More cost reduction was announced however:

 Second, Sony will accelerate and broaden its on-going cost reduction and operational improvement measures, focusing attention across all functions relevant to the TV business, including manufacturing, sales, and headquarters/indirect functions (as outlined below). 

The subsidiary plan:

 In addition, to help transform this business into a more efficient and dynamic organization, optimized in size and structure for the current competitive business environment and fully accountable for its operations, Sony has decided to split out the TV business and operate it as a wholly-owned subsidiary. The targeted timeframe for this transition is July 2014. By implementing these measures, Sony is aiming to further enhance its TV business’ profit structure and return the business to profitability during FY14. 

Also detailed were changes to manufacturing, sales, indirect functions and also how the headquarters operates:

…the Company plans to optimize the scale of the manufacturing, sales, and headquarters/indirect functions that support these businesses

 In terms of electronics sales companies, Sony plans to identify focused product categories for each specific country and region, rationalize support functions, and proactively implement outsourcing and other efficiency measures with the objective of achieving total cost reductions of approximately 20%** by the fiscal year ending March 31, 2016 (“FY15”).

Sony will also streamline Sony Corporation headquarters and support functions and expects to achieve cost reductions of approximately 30%** by FY15 within these operations. 

The workforce reduction:

 …Sony is anticipating headcount reduction of approximately 5,000 (1,500 in Japan, 3,500 overseas) by the end of FY14. 

So the TV business is being separated from the core, despite its importance to other products that they sell and will still be fully owned as a separate company. The detail that many will focus on will be the 5,000 job cuts.

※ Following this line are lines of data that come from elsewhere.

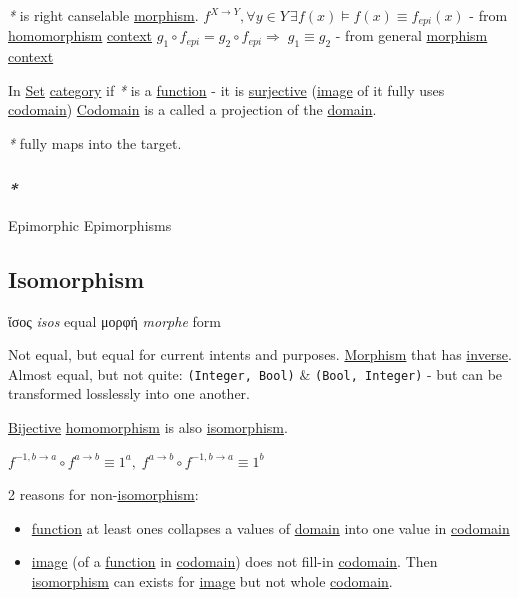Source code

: \documentclass[a4paper,14pt,oneside]{book}
\begin{document}
\emph{*} is right canselable \hyperref[orgcfa41a6]{morphism}.
\(f^{X \to Y}, \forall y \in Y \, \exists f(x) \vDash f(x) \equiv f_{epi}(x)\) - from \hyperref[org829f1c4]{homomorphism} \hyperref[orgd7d1033]{context}
\(g_1 \circ f_{epi} = g_2 \circ f_{epi} \Rightarrow \; g_1 \equiv g_2\) - from general \hyperref[orgcfa41a6]{morphism} \hyperref[orgd7d1033]{context}

In \hyperref[org28abdc9]{Set} \hyperref[org82baa03]{category} if \emph{*} is a \hyperref[orgc39a15c]{function} - it is \hyperref[org180e9bb]{surjective} (\hyperref[orgd75a795]{image} of it fully uses \hyperref[orgc81ff1a]{codomain})
\hyperref[orgc81ff1a]{Codomain} is a called a projection of the \hyperref[orga435ae0]{domain}.

\emph{*} fully maps into the target.

\subsubsection{\emph{*}}
\label{sec:org3978b27}

\label{org52025f0}Epimorphic
\label{orgb1dadce}Epimorphisms

\subsection{\label{orga2e14b8}Isomorphism}
\label{sec:org3094fc3}
ἴσος \emph{isos} equal
μορφή \emph{morphe} form

Not equal, but equal for current intents and purposes.
\hyperref[orgcfa41a6]{Morphism} that has \hyperref[org5ad120e]{inverse}.
Almost equal, but not quite: \texttt{(Integer, Bool)} \& \texttt{(Bool, Integer)} - but can be transformed losslessly into one another.

\hyperref[orgf28abf7]{Bijective} \hyperref[org829f1c4]{homomorphism} is also \hyperref[orga2e14b8]{isomorphism}.

\(f^{-1, b \to a} \circ f^{a \to b} \equiv 1^a, \; f^{a \to b} \circ f^{-1, b \to a} \equiv 1^b\)

2 reasons for non-\hyperref[orga2e14b8]{isomorphism}:
\begin{itemize}
\item \hyperref[orgc39a15c]{function} at least ones collapses a values of \hyperref[orga435ae0]{domain} into one value in \hyperref[orgc81ff1a]{codomain}
\item \hyperref[orgd75a795]{image} (of a \hyperref[orgc39a15c]{function} in \hyperref[orgc81ff1a]{codomain}) does not fill-in \hyperref[orgc81ff1a]{codomain}. Then \hyperref[orga2e14b8]{isomorphism} can exists for \hyperref[orgd75a795]{image} but not whole \hyperref[orgc81ff1a]{codomain}.
\end{itemize}
\end{document}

Lots of key words came up amidst the management-speak:

  • Optimize; that can mean many things but often it’s about cost reduction
  • Tailor; products will be more carefully planned for different customers across the regions, fewer models maybe
  • Streamline; anything that is being streamlined involves cutting something out from the middle
  • Outsourcing; something that Sony needs to do/make will be sub-contracted to other companies, that is, Sony will agree with other companies to provide or produce something for them

Discuss:

Was Sony right to make this move? Did you spot any clues in the management terms about motivation or details that didn’t make it into the neat press release?